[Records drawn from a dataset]
--- START ---

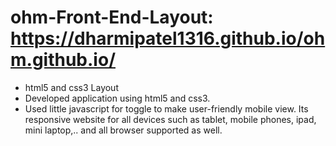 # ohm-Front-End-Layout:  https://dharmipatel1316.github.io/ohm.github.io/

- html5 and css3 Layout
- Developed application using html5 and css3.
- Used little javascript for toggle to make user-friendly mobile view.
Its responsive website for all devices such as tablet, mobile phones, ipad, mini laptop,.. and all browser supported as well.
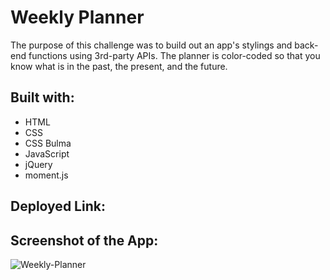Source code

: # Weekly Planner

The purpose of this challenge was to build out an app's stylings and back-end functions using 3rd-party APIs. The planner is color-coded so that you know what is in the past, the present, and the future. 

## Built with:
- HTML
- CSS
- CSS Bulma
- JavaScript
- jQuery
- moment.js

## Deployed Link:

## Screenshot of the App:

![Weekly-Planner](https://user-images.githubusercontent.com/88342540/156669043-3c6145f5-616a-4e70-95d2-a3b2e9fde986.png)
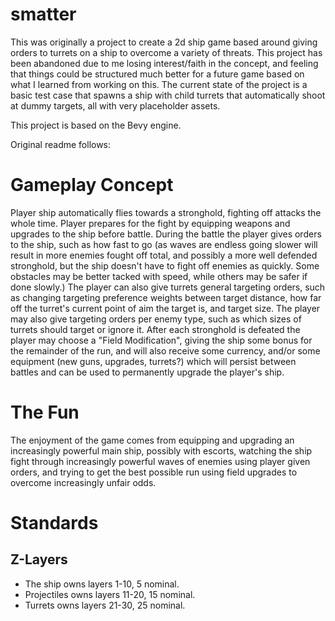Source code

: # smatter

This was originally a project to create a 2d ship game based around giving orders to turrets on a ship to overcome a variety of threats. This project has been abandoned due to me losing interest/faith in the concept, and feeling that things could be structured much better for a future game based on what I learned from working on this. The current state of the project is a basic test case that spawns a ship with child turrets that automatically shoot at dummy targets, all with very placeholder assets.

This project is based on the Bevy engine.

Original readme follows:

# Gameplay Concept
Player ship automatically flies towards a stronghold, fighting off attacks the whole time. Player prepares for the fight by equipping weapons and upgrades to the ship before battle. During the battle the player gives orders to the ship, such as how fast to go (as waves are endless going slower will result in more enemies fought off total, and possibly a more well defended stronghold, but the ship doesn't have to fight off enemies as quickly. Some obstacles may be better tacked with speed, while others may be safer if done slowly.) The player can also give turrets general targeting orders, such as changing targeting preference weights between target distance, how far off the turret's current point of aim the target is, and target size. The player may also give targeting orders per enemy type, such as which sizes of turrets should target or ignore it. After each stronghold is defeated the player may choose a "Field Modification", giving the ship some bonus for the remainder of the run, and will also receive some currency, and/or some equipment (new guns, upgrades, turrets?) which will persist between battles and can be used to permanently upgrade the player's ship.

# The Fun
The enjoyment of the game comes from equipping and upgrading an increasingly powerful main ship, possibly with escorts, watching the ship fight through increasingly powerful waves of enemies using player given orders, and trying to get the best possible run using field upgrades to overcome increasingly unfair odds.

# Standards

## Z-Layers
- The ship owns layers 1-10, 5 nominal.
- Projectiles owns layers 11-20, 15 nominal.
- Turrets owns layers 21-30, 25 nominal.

--- END ---

> [Task prompt]
An exact copy of all entries is needed, with no pictures in it.

> [Answer to this task]
 # ohm-Front-End-Layout:  https://dharmipatel1316.github.io/ohm.github.io/

- html5 and css3 Layout
- Developed application using html5 and css3.
- Used little javascript for toggle to make user-friendly mobile view.
Its responsive website for all devices such as tablet, mobile phones, ipad, mini laptop,.. and all browser supported as well.
Source code

: # Weekly Planner

The purpose of this challenge was to build out an app's stylings and back-end functions using 3rd-party APIs. The planner is color-coded so that you know what is in the past, the present, and the future. 

## Built with:
- HTML
- CSS
- CSS Bulma
- JavaScript
- jQuery
- moment.js

## Deployed Link:

## Screenshot of the App:

![Weekly-Planner](https://user-images.githubusercontent.com/88342540/156669043-3c6145f5-616a-4e70-95d2-a3b2e9fde986.png)
Source code

: # smatter

This was originally a project to create a 2d ship game based around giving orders to turrets on a ship to overcome a variety of threats. This project has been abandoned due to me losing interest/faith in the concept, and feeling that things could be structured much better for a future game based on what I learned from working on this. The current state of the project is a basic test case that spawns a ship with child turrets that automatically shoot at dummy targets, all with very placeholder assets.

This project is based on the Bevy engine.

Original readme follows:

# Gameplay Concept
Player ship automatically flies towards a stronghold, fighting off attacks the whole time. Player prepares for the fight by equipping weapons and upgrades to the ship before battle. During the battle the player gives orders to the ship, such as how fast to go (as waves are endless going slower will result in more enemies fought off total, and possibly a more well defended stronghold, but the ship doesn't have to fight off enemies as quickly. Some obstacles may be better tacked with speed, while others may be safer if done slowly.) The player can also give turrets general targeting orders, such as changing targeting preference weights between target distance, how far off the turret's current point of aim the target is, and target size. The player may also give targeting orders per enemy type, such as which sizes of turrets should target or ignore it. After each stronghold is defeated the player may choose a "Field Modification", giving the ship some bonus for the remainder of the run, and will also receive some currency, and/or some equipment (new guns, upgrades, turrets?) which will persist between battles and can be used to permanently upgrade the player's ship.

# The Fun
The enjoyment of the game comes from equipping and upgrading an increasingly powerful main ship, possibly with escorts, watching the ship fight through increasingly powerful waves of enemies using player given orders, and trying to get the best possible run using field upgrades to overcome increasingly unfair odds.

# Standards

## Z-Layers
- The ship owns layers 1-10, 5 nominal.
- Projectiles owns layers 11-20, 15 nominal.
- Turrets owns layers 21-30, 25 nominal.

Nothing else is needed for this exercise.